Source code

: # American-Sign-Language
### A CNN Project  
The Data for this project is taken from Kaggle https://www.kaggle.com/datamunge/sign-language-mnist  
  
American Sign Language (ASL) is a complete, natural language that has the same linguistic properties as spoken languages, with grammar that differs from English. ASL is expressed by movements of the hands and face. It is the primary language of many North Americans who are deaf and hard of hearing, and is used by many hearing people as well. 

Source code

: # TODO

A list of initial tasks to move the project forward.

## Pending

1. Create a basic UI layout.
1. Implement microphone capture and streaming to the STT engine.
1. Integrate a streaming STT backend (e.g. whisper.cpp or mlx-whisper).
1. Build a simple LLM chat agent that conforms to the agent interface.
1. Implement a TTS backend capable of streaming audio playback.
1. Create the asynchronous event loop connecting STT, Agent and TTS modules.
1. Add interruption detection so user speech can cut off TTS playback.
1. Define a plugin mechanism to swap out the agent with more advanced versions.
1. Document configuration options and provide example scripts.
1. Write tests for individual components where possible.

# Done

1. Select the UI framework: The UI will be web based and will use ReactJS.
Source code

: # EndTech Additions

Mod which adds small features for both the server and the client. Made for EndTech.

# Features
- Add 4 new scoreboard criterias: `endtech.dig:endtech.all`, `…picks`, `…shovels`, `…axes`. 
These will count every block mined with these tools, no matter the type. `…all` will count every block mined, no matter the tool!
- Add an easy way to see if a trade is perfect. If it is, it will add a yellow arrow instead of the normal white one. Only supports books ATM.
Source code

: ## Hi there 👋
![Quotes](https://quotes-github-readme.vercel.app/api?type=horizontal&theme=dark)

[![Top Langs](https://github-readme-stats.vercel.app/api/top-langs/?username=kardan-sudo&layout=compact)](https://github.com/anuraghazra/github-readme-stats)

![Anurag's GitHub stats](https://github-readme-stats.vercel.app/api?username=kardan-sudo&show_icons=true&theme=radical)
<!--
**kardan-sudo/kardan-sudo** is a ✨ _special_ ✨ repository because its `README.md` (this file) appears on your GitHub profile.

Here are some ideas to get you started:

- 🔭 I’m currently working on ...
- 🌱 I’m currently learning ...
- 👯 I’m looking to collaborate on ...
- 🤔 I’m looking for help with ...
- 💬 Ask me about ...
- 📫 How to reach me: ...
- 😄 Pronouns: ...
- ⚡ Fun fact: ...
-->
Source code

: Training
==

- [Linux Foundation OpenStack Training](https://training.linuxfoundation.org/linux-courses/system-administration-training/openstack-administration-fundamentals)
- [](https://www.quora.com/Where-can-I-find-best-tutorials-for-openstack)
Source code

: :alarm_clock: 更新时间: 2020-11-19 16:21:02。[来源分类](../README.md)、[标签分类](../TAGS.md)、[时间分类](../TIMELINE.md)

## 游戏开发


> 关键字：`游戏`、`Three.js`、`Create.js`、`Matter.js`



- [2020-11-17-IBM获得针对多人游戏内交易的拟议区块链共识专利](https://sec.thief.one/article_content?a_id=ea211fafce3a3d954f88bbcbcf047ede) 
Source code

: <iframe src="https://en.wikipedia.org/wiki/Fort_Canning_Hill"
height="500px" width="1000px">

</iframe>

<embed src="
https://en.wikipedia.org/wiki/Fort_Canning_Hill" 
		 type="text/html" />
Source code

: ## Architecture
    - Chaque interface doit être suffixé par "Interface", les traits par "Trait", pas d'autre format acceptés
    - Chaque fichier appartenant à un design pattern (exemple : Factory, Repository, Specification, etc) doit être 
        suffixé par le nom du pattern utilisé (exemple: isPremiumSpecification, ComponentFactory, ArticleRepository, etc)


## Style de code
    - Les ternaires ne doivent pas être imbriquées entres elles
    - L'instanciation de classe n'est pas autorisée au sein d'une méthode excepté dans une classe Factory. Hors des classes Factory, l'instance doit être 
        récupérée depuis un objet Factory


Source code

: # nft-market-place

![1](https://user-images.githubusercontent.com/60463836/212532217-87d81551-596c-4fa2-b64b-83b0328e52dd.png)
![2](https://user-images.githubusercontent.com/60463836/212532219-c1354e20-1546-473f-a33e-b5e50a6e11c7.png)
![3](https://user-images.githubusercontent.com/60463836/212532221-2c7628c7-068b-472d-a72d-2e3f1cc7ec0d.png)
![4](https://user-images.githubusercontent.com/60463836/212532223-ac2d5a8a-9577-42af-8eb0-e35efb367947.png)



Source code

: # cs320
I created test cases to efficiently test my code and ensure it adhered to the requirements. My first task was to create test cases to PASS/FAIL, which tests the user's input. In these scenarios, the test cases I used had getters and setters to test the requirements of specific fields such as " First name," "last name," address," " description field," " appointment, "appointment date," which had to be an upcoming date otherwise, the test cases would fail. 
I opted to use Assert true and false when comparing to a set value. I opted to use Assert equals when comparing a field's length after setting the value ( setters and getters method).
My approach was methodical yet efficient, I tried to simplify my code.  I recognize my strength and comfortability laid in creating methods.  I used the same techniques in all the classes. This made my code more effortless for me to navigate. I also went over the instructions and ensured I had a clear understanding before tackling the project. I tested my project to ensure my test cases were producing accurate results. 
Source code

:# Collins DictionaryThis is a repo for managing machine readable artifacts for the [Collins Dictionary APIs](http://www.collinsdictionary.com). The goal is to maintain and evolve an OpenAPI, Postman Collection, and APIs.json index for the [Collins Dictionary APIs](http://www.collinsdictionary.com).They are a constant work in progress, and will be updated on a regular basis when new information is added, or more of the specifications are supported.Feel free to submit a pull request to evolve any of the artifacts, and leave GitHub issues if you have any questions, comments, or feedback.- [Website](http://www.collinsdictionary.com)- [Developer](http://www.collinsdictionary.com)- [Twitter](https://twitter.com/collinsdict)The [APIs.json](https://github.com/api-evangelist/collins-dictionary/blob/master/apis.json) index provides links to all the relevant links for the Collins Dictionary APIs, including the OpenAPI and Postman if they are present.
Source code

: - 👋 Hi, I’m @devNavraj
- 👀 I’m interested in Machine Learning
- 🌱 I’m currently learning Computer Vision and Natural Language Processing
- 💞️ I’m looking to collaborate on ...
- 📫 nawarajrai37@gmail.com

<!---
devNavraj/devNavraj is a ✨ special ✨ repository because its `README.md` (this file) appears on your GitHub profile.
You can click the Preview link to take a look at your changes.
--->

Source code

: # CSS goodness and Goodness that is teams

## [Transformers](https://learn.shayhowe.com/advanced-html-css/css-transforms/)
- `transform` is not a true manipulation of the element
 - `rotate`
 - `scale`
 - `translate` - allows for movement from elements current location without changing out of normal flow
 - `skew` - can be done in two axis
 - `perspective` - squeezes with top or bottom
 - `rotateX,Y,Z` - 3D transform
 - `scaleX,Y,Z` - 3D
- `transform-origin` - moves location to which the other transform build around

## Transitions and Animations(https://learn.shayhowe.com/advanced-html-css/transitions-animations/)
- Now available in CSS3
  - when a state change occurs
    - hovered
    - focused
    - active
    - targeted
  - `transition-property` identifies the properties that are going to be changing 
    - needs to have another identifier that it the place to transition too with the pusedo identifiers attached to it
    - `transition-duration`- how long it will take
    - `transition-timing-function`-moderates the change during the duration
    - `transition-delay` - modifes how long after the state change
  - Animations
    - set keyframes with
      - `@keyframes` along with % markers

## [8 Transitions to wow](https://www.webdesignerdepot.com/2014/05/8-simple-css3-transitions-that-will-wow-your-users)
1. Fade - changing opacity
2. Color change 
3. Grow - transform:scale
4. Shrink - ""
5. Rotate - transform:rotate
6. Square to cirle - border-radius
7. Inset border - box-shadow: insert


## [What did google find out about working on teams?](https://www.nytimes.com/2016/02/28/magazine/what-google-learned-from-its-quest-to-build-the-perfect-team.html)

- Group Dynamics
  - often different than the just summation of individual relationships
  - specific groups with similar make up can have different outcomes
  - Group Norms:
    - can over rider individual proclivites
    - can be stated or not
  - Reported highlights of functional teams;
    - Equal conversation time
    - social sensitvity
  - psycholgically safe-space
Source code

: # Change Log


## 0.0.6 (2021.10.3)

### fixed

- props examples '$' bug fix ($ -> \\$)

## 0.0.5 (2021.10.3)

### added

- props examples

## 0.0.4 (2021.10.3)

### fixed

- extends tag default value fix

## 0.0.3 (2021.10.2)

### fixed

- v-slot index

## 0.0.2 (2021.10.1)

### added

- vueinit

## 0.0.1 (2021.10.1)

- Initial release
- - - -
Restate word for word the lines in the material above from the one with "- 💬 Ask me about ..." to the one with "## Style de code"; both of those lines count, and nothing else does.

- 💬 Ask me about ...
- 📫 How to reach me: ...
- 😄 Pronouns: ...
- ⚡ Fun fact: ...
-->
Source code

: Training
==

- [Linux Foundation OpenStack Training](https://training.linuxfoundation.org/linux-courses/system-administration-training/openstack-administration-fundamentals)
- [](https://www.quora.com/Where-can-I-find-best-tutorials-for-openstack)
Source code

: :alarm_clock: 更新时间: 2020-11-19 16:21:02。[来源分类](../README.md)、[标签分类](../TAGS.md)、[时间分类](../TIMELINE.md)

## 游戏开发


> 关键字：`游戏`、`Three.js`、`Create.js`、`Matter.js`



- [2020-11-17-IBM获得针对多人游戏内交易的拟议区块链共识专利](https://sec.thief.one/article_content?a_id=ea211fafce3a3d954f88bbcbcf047ede) 
Source code

: <iframe src="https://en.wikipedia.org/wiki/Fort_Canning_Hill"
height="500px" width="1000px">

</iframe>

<embed src="
https://en.wikipedia.org/wiki/Fort_Canning_Hill" 
		 type="text/html" />
Source code

: ## Architecture
    - Chaque interface doit être suffixé par "Interface", les traits par "Trait", pas d'autre format acceptés
    - Chaque fichier appartenant à un design pattern (exemple : Factory, Repository, Specification, etc) doit être 
        suffixé par le nom du pattern utilisé (exemple: isPremiumSpecification, ComponentFactory, ArticleRepository, etc)


## Style de code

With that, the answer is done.